(Stored data entries)
**********

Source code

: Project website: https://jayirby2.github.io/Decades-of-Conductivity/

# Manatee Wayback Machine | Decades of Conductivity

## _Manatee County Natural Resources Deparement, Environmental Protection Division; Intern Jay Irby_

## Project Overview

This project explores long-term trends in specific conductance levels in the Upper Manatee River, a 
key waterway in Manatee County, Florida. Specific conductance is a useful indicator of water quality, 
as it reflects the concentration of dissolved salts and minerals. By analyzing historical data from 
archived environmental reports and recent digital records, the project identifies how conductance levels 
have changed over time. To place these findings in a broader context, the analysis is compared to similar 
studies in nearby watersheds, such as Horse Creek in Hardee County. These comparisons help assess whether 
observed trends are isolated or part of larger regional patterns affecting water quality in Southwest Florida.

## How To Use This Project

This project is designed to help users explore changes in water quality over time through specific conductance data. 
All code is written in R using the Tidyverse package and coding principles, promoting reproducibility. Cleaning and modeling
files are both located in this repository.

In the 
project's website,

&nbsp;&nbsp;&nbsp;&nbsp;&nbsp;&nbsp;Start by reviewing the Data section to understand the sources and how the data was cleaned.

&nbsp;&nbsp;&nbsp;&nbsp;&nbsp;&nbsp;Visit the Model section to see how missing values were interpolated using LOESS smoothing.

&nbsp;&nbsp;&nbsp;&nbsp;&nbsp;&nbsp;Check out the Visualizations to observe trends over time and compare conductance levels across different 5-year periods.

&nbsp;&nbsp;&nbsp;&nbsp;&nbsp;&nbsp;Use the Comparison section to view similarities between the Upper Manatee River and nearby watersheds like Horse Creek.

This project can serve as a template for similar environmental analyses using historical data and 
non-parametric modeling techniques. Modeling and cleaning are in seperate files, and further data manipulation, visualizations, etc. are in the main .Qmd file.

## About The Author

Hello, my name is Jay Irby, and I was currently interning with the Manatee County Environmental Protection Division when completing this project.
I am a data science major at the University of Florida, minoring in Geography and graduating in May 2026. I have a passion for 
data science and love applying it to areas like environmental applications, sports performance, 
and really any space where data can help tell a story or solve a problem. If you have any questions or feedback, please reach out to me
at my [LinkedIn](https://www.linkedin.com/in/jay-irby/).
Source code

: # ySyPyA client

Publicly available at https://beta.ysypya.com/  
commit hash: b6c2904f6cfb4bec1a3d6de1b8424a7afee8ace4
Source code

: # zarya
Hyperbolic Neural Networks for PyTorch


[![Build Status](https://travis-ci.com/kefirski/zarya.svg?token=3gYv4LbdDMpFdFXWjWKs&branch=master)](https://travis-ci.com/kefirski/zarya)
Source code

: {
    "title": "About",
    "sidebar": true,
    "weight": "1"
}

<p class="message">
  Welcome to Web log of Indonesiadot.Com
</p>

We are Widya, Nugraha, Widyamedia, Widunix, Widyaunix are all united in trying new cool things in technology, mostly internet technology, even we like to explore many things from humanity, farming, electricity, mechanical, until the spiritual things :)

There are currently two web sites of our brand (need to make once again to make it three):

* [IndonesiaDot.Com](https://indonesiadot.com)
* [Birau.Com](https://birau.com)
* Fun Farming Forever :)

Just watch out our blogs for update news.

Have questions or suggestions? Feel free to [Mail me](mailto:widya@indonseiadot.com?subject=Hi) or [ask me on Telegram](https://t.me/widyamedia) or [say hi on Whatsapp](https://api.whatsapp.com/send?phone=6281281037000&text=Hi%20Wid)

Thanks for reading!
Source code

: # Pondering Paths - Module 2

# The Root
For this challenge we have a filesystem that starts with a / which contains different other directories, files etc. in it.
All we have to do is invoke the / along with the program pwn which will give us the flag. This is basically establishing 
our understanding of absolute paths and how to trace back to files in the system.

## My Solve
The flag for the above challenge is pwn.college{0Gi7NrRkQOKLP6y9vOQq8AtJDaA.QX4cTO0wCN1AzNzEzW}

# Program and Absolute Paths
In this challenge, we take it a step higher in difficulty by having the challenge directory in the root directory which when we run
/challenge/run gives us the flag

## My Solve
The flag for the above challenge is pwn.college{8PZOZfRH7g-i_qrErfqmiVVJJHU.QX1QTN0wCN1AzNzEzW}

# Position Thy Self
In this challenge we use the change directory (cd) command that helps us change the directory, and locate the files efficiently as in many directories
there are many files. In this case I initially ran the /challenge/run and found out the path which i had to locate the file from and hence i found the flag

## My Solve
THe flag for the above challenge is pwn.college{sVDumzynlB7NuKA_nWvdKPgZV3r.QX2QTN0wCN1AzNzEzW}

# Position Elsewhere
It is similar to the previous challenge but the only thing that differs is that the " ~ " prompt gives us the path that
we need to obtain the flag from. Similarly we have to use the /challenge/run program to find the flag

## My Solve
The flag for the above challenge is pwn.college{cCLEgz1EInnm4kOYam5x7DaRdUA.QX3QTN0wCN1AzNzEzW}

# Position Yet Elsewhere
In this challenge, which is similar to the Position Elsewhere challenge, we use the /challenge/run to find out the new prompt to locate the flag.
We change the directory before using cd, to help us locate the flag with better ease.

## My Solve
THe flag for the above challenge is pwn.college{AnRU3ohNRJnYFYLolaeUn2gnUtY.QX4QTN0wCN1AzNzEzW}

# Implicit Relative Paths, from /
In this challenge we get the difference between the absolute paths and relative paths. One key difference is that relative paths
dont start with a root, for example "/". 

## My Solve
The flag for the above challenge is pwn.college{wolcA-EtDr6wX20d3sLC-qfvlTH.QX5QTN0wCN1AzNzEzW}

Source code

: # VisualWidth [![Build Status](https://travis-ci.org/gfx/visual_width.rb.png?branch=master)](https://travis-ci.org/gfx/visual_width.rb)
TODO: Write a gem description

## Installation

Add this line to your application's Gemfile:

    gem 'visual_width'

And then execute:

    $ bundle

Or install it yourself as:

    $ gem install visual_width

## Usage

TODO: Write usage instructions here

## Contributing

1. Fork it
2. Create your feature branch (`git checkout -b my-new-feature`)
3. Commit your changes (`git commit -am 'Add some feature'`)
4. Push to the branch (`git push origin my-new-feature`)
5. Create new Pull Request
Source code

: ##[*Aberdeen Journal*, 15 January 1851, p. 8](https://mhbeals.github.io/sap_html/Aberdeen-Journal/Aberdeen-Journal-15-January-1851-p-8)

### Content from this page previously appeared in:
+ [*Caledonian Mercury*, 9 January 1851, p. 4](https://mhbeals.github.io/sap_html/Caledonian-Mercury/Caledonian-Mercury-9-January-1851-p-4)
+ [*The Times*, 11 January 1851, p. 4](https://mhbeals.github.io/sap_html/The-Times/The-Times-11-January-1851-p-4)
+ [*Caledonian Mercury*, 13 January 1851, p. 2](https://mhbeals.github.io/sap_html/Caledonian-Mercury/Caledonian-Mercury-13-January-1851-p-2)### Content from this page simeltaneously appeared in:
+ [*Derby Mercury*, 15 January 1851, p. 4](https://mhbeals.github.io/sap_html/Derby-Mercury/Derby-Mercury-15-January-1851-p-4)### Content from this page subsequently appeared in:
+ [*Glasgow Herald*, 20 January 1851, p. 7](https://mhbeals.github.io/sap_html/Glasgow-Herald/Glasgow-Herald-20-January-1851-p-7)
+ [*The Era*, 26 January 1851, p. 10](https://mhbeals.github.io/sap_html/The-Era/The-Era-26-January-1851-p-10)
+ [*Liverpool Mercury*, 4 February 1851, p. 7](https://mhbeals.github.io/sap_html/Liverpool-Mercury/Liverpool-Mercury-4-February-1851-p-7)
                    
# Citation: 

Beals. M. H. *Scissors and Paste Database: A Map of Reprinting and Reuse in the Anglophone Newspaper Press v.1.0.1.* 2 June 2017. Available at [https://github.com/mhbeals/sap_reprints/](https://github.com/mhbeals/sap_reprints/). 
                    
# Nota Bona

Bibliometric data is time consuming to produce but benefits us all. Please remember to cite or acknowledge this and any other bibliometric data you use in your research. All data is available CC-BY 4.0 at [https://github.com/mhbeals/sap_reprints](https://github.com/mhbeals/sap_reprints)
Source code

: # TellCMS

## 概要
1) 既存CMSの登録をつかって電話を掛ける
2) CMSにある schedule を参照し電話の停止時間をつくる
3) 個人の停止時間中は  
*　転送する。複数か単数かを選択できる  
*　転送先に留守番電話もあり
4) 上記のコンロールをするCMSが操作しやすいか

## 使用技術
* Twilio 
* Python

**********

### REQUIRED ACTION
Print, exactly as written, the first line of the records above and each line after it until the line with "key waterway in", which is printed too.

### THE COMPLETED TASK
Source code

: Project website: https://jayirby2.github.io/Decades-of-Conductivity/

# Manatee Wayback Machine | Decades of Conductivity

## _Manatee County Natural Resources Deparement, Environmental Protection Division; Intern Jay Irby_

## Project Overview

This project explores long-term trends in specific conductance levels in the Upper Manatee River, a 
key waterway in Manatee County, Florida. Specific conductance is a useful indicator of water quality, 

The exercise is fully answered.